Where a line below holds the string "Date", that line goes into the answer.

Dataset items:

════════════════════

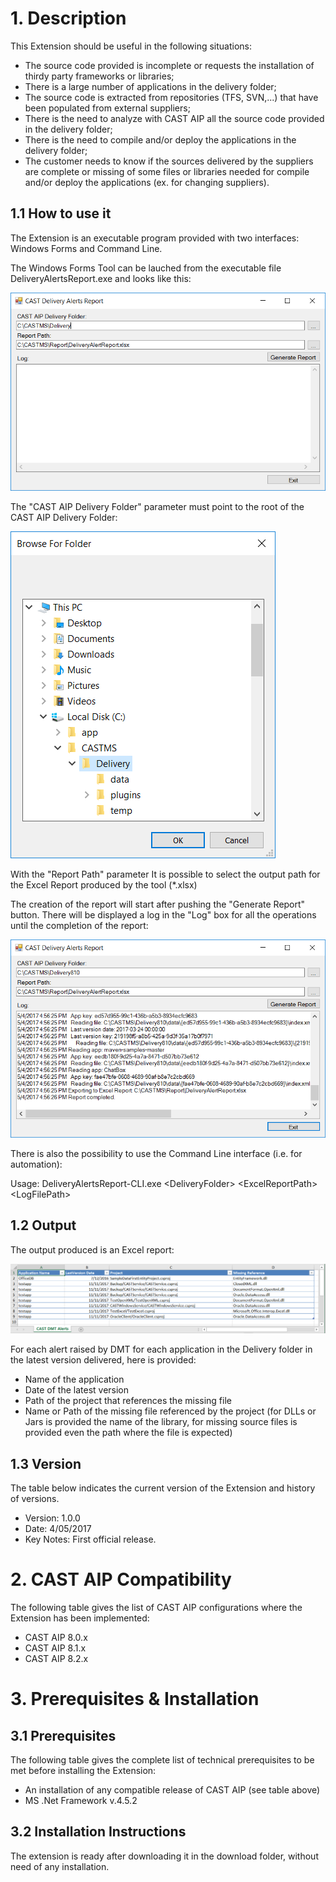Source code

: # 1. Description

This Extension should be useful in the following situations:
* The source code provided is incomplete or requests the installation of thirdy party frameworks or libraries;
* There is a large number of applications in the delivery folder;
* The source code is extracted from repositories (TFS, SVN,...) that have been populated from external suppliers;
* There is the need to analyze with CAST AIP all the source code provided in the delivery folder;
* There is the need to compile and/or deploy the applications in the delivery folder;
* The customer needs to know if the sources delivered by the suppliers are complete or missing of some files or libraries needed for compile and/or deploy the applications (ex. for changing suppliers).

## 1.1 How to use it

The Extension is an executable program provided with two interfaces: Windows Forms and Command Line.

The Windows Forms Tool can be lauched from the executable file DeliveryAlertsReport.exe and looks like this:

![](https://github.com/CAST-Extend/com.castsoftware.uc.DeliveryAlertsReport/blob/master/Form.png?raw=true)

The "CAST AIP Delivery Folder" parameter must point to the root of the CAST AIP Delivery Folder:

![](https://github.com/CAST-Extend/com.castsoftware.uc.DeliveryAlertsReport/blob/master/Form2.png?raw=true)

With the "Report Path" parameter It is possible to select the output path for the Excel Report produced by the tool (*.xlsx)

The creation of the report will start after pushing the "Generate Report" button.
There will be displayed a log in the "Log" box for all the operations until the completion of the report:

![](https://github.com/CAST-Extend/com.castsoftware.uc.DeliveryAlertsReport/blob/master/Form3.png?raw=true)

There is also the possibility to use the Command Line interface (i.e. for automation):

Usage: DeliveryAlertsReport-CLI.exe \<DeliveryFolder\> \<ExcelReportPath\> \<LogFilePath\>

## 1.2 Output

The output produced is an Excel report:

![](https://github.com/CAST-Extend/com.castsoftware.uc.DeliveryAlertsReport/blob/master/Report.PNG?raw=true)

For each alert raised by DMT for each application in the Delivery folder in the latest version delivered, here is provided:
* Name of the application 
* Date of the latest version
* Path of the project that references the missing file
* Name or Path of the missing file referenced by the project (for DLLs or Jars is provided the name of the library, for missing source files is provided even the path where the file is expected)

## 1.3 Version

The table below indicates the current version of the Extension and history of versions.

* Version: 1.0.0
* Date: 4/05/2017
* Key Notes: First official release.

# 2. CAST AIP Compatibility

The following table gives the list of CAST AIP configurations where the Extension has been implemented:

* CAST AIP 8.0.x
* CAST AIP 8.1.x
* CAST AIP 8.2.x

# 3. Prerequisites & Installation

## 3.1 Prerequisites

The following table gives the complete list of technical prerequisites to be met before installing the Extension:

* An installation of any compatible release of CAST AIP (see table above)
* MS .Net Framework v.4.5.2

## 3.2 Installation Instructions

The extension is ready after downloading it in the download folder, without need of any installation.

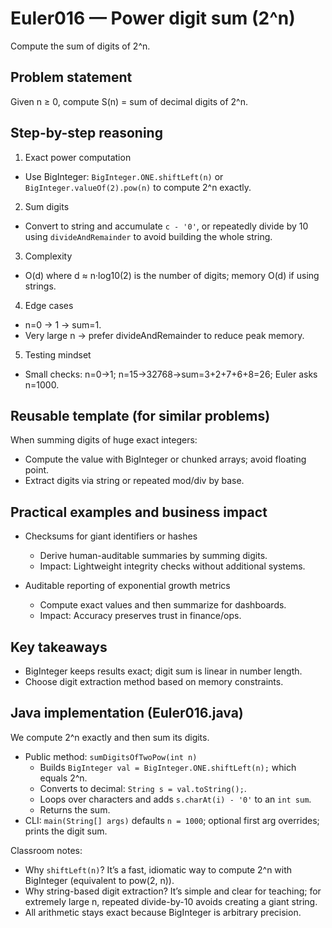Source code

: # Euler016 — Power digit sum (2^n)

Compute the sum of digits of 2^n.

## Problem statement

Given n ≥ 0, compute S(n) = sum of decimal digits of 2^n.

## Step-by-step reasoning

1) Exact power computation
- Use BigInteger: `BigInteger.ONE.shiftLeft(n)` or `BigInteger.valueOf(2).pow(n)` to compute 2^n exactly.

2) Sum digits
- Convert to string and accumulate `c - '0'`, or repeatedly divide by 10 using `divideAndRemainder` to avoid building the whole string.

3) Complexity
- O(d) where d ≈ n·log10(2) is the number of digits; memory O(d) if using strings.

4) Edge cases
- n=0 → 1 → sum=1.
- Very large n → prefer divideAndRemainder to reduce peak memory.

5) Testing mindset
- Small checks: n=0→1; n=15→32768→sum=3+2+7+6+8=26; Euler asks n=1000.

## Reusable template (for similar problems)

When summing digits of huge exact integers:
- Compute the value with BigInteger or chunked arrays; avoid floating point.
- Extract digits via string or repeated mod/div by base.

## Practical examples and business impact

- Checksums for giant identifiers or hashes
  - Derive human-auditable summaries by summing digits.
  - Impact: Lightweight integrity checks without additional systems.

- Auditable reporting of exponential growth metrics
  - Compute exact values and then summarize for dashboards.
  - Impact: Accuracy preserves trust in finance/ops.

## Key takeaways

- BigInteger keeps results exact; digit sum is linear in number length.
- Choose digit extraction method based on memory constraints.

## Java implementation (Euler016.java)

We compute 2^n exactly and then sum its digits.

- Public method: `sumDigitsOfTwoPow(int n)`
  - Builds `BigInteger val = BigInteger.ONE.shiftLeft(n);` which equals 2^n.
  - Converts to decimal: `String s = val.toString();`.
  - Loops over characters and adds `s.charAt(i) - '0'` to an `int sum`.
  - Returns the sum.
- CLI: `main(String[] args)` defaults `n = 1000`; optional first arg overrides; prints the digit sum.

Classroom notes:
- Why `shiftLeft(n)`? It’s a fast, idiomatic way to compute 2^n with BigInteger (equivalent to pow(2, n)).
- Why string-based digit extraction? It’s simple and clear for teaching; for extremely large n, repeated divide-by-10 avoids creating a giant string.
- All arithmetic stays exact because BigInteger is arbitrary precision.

════════════════════

* _Exercise result_:
* Date of the latest version
* Date: 4/05/2017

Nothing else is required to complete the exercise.